Task details
Reproduce all of the data, making sure that no line differs from the original.
BEGIN Given records
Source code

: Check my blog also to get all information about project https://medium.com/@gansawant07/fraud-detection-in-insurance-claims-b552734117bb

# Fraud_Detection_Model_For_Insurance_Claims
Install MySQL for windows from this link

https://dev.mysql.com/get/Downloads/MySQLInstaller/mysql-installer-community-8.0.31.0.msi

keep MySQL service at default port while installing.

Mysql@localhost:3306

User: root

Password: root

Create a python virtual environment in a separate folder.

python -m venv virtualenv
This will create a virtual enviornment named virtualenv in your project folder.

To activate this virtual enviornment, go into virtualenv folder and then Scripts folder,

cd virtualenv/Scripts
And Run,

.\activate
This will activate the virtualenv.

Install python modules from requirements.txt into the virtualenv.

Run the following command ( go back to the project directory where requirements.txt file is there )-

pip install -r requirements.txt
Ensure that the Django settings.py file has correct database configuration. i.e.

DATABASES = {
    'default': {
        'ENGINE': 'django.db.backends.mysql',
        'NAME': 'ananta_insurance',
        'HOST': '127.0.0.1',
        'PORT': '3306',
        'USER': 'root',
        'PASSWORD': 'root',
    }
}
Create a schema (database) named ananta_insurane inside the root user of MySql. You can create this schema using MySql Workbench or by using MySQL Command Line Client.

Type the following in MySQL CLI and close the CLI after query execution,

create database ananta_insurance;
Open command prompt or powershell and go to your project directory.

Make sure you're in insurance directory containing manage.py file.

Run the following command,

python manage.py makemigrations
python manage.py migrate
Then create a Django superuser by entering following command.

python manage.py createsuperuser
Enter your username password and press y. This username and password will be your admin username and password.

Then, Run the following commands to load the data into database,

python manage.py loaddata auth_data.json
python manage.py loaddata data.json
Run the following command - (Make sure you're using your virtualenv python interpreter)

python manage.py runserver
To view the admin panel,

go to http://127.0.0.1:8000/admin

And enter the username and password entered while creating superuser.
END Given records
Result of this task
Source code

: Check my blog also to get all information about project https://medium.com/@gansawant07/fraud-detection-in-insurance-claims-b552734117bb

# Fraud_Detection_Model_For_Insurance_Claims
Install MySQL for windows from this link

https://dev.mysql.com/get/Downloads/MySQLInstaller/mysql-installer-community-8.0.31.0.msi

keep MySQL service at default port while installing.

Mysql@localhost:3306

User: root

Password: root

Create a python virtual environment in a separate folder.

python -m venv virtualenv
This will create a virtual enviornment named virtualenv in your project folder.

To activate this virtual enviornment, go into virtualenv folder and then Scripts folder,

cd virtualenv/Scripts
And Run,

.\activate
This will activate the virtualenv.

Install python modules from requirements.txt into the virtualenv.

Run the following command ( go back to the project directory where requirements.txt file is there )-

pip install -r requirements.txt
Ensure that the Django settings.py file has correct database configuration. i.e.

DATABASES = {
    'default': {
        'ENGINE': 'django.db.backends.mysql',
        'NAME': 'ananta_insurance',
        'HOST': '127.0.0.1',
        'PORT': '3306',
        'USER': 'root',
        'PASSWORD': 'root',
    }
}
Create a schema (database) named ananta_insurane inside the root user of MySql. You can create this schema using MySql Workbench or by using MySQL Command Line Client.

Type the following in MySQL CLI and close the CLI after query execution,

create database ananta_insurance;
Open command prompt or powershell and go to your project directory.

Make sure you're in insurance directory containing manage.py file.

Run the following command,

python manage.py makemigrations
python manage.py migrate
Then create a Django superuser by entering following command.

python manage.py createsuperuser
Enter your username password and press y. This username and password will be your admin username and password.

Then, Run the following commands to load the data into database,

python manage.py loaddata auth_data.json
python manage.py loaddata data.json
Run the following command - (Make sure you're using your virtualenv python interpreter)

python manage.py runserver
To view the admin panel,

go to http://127.0.0.1:8000/admin

And enter the username and password entered while creating superuser.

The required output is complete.